On the three-hour bus trip from the southern port city of Xiamen to central Fujian province, you move into a landscape of largely abandoned villages, once the homes of so many departed Chinese migrants. Here, around Fuzhou and the counties of Lianjiang, Changle, Fuqing and Putian, tens of thousands of villagers have left in the past three decades, driven away by low agricultural incomes and land developments that left them without compensation or livelihood.
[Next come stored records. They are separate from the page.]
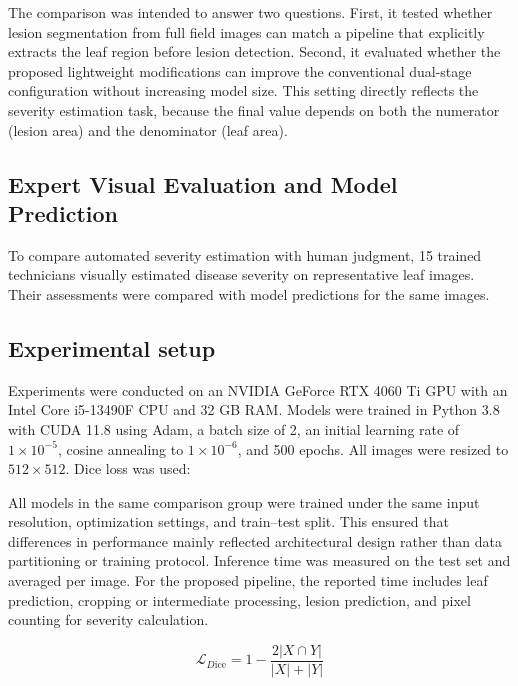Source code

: \documentclass[
]{article}
\begin{document}
The comparison was intended to answer two questions. First, it tested
whether lesion segmentation from full field images can match a pipeline
that explicitly extracts the leaf region before lesion detection.
Second, it evaluated whether the proposed lightweight modifications can
improve the conventional dual-stage configuration without increasing
model size. This setting directly reflects the severity estimation task,
because the final value depends on both the numerator (lesion area) and
the denominator (leaf area).

\hypertarget{expert-visual-evaluation-and-model-prediction}{%
\subsection{Expert Visual Evaluation and Model
Prediction}\label{expert-visual-evaluation-and-model-prediction}}

To compare automated severity estimation with human judgment, 15 trained
technicians visually estimated disease severity on representative leaf
images. Their assessments were compared with model predictions for the
same images.

\hypertarget{experimental-setup}{%
\subsection{Experimental setup}\label{experimental-setup}}

Experiments were conducted on an NVIDIA GeForce RTX 4060 Ti GPU with an
Intel Core i5-13490F CPU and 32 GB RAM. Models were trained in Python 3.8
with CUDA 11.8 using Adam, a batch size of 2, an initial learning rate of
\(1 \times 10^{-5}\), cosine annealing to \(1 \times 10^{-6}\), and 500
epochs. All images were resized to \(512 \times 512\). Dice loss was used:

All models in the same comparison group were trained under the same
input resolution, optimization settings, and train--test split. This
ensured that differences in performance mainly reflected architectural
design rather than data partitioning or training protocol. Inference time
was measured on the test set and averaged per image. For the proposed
pipeline, the reported time includes leaf prediction, cropping or
intermediate processing, lesion prediction, and pixel counting for
severity calculation.

\begin{equation}
\mathcal{L}_{D\text{ice}} = 1 - \frac{2|X \cap Y|}{\left| X \right| + |Y|}
\tag{1}
\end{equation}
\end{document}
Seeking new ways to survive, they headed in waves for Japan, the US and Europe, including the UK.
These villages, mainly occupied by the elderly, contain a mixture of old, shabby farmhouses and new mansions, built with money sent home by undocumentedmigrant workers toiling in sweatshop factories, restaurants, takeaways and building sites. They are also the hometowns of the cocklepickers who drowned at Morecambe Bay in 2004.
More than 40 Chinese workers were picking cockles there in the evening of 5 February 2004, sent by their recruiter and manager, Ah Ren, who was facing fierce competition from other Chinese teams along the Bay. To maximise profits, Ah Ren cut out the local middleman and gangmaster who bought cockles from him and controlled the production. That meant working against tidal charts and safety rules, which no one in the supply chain cared about as far as "foreign workers" were concerned.
At 8.30pm, two hours after they should have been told to leave the Bay, the workers realised the tide had come up too fast for them to escape. They were stranded between deep, water-filled gullies. With no sign of rescue, the workers began calling their families. They cried, and said goodbye. Some drowned before their families could call back.
The bodies of 21 men and women, aged 18 to 45, were recovered from the Bay in the days that followed. The 22nd, Liu Qinying, wasn't found until autumn 2010. One was never found. All but one of the victims were from Fujian. Their families lost husbands, wives and parents, and were left owing mountains of debt to moneylenders.
I reported on the tragedy at the time and researched the background to the exploitation of Chinese migrant workers. After exchanging phone calls and letters with these families for several years, and helping to raise money to pay off their debts, I went to meet them.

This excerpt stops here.